* Directions for this task:
In the listing that follows, how many lines include the word "Privadas"? Only the number is wanted.

* Record set:
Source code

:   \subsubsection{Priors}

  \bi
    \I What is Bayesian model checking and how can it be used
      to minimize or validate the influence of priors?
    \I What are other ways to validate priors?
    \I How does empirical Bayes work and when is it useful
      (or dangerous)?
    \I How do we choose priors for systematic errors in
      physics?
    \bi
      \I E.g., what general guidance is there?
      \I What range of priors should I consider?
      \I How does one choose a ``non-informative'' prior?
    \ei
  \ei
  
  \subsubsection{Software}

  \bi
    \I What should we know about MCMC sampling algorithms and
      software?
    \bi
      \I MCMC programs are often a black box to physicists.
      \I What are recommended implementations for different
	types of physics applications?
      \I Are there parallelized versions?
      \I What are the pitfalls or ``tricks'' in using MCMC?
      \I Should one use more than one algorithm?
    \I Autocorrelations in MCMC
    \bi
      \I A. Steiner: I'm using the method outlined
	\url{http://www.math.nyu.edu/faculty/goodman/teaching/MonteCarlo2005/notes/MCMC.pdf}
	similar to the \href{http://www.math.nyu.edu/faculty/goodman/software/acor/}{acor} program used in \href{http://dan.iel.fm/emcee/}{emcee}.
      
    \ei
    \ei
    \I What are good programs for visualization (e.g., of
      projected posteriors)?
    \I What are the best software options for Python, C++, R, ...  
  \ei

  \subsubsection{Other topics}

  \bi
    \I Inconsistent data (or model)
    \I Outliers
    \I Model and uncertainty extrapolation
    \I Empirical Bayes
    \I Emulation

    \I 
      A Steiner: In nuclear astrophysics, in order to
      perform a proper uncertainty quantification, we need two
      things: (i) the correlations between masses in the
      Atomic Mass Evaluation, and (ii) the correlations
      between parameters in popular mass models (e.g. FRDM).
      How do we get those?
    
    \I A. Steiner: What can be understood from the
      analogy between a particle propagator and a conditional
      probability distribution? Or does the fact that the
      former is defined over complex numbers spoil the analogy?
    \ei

---

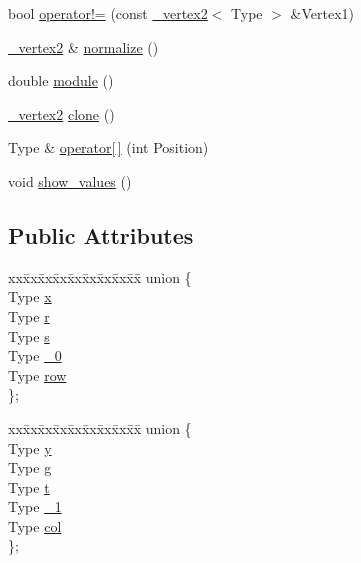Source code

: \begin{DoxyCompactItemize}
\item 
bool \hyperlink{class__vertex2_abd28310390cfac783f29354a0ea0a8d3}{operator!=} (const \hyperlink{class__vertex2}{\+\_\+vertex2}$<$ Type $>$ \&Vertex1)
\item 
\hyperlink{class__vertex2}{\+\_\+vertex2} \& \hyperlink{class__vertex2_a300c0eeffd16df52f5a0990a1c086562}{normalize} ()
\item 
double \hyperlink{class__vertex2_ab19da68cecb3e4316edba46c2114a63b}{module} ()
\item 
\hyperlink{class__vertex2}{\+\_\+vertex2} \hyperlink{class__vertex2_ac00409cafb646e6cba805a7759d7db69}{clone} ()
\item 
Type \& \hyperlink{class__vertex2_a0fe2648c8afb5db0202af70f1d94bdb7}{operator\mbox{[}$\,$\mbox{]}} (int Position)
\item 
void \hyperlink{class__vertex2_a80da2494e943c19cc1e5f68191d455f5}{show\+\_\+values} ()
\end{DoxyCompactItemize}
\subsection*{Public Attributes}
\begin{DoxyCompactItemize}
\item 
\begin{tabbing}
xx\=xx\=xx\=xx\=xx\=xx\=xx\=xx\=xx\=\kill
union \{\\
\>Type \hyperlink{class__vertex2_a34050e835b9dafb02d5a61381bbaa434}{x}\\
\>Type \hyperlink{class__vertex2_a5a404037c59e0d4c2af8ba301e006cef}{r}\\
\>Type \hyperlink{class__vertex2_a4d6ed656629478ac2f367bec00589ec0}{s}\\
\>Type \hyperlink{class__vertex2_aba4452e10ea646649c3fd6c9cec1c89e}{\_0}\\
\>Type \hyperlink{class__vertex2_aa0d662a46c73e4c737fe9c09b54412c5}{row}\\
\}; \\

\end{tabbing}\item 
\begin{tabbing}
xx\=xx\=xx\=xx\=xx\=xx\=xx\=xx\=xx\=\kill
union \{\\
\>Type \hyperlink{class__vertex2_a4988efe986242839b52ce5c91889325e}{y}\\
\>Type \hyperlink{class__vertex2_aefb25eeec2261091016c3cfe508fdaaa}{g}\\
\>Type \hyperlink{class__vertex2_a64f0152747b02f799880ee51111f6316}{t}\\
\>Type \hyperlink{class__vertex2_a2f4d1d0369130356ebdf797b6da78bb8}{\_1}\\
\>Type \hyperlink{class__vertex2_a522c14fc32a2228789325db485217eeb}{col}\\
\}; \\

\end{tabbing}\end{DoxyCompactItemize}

* * *

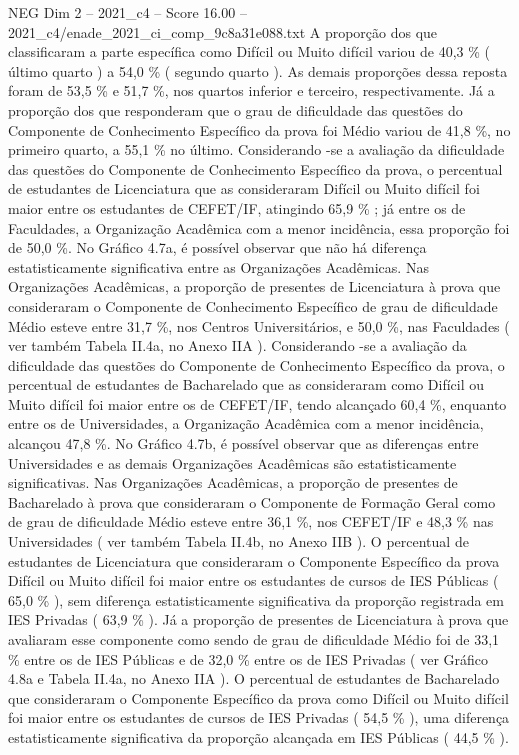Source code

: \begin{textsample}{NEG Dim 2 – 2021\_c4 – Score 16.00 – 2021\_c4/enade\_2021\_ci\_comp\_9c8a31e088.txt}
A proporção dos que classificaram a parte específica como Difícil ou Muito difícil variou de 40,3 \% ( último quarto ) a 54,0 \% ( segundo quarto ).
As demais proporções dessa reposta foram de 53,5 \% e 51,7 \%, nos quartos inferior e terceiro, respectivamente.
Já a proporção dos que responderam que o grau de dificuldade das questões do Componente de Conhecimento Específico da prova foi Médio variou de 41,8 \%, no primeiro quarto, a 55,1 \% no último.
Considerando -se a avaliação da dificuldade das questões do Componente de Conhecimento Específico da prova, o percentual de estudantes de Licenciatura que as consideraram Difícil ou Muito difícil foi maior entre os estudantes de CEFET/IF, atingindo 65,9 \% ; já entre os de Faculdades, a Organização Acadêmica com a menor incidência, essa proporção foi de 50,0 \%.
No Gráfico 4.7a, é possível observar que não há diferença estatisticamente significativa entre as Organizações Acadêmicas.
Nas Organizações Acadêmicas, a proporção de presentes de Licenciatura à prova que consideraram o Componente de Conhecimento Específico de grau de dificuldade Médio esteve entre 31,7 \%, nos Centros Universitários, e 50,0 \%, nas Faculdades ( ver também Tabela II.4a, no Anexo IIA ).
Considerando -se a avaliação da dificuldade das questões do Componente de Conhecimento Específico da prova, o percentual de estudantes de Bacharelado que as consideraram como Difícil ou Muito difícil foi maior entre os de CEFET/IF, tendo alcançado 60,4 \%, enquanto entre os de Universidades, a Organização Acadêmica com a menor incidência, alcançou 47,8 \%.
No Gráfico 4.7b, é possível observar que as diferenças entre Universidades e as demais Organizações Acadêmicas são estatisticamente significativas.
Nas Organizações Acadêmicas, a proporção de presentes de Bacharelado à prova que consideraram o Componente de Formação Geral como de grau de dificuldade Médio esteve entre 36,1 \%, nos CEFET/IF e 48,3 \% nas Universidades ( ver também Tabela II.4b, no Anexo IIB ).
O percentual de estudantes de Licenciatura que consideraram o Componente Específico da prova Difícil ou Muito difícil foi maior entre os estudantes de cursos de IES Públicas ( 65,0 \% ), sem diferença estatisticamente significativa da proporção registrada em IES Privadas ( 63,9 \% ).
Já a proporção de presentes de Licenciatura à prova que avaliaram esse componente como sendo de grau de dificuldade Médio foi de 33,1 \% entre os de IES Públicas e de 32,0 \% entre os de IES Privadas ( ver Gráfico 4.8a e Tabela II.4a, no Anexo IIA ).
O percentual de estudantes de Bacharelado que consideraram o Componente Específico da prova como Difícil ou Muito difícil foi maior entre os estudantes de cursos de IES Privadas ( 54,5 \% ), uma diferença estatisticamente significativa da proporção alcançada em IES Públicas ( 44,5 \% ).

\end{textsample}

* Exercise solution:
3